WHAT THE EXERCISE ASKS. Among these entries, count the lines containing the word "photons" and answer with only the number.

--------------------

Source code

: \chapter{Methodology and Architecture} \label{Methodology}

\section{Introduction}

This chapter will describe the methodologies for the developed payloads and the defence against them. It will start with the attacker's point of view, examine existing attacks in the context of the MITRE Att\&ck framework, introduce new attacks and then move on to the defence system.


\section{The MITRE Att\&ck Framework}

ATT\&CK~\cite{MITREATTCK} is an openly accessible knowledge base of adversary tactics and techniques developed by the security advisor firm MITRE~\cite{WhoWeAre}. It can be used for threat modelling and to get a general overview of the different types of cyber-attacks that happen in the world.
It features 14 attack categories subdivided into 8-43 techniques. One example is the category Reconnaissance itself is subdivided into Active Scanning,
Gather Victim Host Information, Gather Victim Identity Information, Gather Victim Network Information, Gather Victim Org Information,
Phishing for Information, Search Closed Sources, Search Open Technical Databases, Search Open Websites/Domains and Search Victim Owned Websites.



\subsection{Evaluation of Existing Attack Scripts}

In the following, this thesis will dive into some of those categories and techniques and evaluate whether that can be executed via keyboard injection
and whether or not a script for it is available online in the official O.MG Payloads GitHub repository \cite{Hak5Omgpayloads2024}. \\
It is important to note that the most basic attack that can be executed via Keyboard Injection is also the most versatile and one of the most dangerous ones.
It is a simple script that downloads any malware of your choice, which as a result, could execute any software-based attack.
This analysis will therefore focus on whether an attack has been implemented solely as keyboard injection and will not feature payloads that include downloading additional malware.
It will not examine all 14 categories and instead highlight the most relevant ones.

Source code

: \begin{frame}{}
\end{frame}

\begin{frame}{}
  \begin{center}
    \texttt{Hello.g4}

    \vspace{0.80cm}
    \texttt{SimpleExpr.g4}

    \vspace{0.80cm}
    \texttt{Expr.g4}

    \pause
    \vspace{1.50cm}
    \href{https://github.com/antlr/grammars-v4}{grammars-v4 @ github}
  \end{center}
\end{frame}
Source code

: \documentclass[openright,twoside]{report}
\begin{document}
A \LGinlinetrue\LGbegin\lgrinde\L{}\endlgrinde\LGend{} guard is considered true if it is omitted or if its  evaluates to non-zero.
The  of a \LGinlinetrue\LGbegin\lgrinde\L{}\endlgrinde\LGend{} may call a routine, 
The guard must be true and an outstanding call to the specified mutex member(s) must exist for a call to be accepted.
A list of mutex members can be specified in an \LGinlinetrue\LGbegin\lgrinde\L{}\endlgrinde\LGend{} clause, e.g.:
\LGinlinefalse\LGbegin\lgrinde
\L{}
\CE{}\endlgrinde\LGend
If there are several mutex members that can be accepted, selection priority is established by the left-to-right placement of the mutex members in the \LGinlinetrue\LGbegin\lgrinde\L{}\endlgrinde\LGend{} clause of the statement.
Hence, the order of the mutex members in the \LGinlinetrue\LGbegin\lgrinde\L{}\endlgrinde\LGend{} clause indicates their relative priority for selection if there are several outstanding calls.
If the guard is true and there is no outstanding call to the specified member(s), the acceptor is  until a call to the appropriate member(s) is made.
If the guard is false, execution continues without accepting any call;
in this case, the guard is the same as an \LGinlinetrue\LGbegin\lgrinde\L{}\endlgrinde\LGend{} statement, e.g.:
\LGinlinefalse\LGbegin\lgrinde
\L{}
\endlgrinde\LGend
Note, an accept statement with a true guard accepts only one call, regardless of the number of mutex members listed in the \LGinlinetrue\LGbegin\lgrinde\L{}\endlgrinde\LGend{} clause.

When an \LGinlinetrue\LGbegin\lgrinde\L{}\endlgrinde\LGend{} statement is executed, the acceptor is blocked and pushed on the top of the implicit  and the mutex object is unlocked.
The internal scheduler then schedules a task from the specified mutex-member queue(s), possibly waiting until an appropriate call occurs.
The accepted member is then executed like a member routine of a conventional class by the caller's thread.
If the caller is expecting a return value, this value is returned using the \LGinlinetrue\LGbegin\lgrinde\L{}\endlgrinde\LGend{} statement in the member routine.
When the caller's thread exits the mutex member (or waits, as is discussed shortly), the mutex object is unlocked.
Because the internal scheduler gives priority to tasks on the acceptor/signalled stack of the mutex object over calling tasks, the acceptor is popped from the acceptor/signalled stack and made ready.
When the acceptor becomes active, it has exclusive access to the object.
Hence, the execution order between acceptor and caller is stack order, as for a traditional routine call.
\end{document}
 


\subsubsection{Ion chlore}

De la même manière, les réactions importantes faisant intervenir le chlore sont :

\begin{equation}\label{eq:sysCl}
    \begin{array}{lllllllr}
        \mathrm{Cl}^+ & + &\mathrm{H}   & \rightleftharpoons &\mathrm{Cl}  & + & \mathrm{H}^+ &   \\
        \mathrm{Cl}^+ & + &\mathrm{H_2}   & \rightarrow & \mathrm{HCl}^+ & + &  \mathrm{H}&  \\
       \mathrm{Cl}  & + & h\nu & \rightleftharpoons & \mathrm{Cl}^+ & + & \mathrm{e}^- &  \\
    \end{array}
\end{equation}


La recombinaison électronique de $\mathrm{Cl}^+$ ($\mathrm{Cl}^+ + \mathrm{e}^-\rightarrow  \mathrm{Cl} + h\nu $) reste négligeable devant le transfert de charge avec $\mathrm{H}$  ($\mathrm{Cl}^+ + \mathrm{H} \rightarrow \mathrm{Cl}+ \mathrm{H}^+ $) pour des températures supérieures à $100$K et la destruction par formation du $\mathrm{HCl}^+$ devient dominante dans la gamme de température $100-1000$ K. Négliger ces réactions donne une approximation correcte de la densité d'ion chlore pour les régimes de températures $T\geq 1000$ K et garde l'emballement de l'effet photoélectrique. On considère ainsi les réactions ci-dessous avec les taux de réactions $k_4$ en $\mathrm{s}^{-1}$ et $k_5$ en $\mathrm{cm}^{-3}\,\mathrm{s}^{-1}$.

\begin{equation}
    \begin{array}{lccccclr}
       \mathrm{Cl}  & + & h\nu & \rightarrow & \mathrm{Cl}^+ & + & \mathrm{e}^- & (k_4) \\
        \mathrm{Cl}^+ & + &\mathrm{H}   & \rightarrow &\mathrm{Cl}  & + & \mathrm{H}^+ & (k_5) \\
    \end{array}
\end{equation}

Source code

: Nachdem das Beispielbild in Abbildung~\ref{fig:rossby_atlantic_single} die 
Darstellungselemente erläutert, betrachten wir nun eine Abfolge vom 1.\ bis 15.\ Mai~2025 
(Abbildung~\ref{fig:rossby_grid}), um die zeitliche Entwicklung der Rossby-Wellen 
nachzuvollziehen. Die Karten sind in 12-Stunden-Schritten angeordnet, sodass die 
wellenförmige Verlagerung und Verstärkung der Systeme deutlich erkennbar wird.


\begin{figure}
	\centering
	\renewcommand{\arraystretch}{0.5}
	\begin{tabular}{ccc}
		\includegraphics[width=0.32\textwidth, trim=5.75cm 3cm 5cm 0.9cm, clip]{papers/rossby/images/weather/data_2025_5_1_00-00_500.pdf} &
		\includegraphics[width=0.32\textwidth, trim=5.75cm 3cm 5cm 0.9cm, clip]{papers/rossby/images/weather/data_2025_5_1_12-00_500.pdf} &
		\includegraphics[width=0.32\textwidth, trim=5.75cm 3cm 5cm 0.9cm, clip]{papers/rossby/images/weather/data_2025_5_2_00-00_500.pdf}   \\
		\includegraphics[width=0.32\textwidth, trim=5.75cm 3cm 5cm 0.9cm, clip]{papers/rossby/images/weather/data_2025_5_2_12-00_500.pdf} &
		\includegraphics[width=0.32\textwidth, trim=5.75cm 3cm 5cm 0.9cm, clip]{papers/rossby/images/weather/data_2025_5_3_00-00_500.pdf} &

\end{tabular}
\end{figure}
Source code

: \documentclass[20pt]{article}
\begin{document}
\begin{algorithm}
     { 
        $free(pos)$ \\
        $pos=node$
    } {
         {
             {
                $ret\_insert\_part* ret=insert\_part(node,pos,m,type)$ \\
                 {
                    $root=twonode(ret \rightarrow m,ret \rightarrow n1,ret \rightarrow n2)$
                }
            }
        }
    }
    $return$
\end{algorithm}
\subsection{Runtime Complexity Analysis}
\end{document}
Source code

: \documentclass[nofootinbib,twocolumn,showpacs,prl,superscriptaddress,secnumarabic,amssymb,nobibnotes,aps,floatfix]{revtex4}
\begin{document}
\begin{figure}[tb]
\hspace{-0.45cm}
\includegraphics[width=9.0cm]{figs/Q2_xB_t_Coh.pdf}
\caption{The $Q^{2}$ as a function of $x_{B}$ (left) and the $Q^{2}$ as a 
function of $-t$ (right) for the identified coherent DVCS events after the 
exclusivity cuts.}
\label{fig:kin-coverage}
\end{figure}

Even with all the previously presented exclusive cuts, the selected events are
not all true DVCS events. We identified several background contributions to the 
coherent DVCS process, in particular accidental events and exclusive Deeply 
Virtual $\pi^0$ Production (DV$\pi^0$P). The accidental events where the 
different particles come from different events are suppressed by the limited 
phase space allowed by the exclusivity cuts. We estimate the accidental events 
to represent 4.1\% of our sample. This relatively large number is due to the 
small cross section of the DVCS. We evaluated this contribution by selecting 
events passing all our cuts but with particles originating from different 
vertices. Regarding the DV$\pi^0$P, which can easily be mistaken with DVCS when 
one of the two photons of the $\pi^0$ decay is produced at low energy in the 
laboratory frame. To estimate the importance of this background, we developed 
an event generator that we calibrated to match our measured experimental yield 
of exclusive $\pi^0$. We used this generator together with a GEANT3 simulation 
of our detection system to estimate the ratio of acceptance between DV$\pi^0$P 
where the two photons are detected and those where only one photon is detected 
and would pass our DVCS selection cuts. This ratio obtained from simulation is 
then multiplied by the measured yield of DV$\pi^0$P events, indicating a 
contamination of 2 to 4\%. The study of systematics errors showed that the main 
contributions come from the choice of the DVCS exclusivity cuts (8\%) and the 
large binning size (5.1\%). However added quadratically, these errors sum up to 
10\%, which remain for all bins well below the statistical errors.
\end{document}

--------------------

ANSWER TO THIS PROBLEM. 2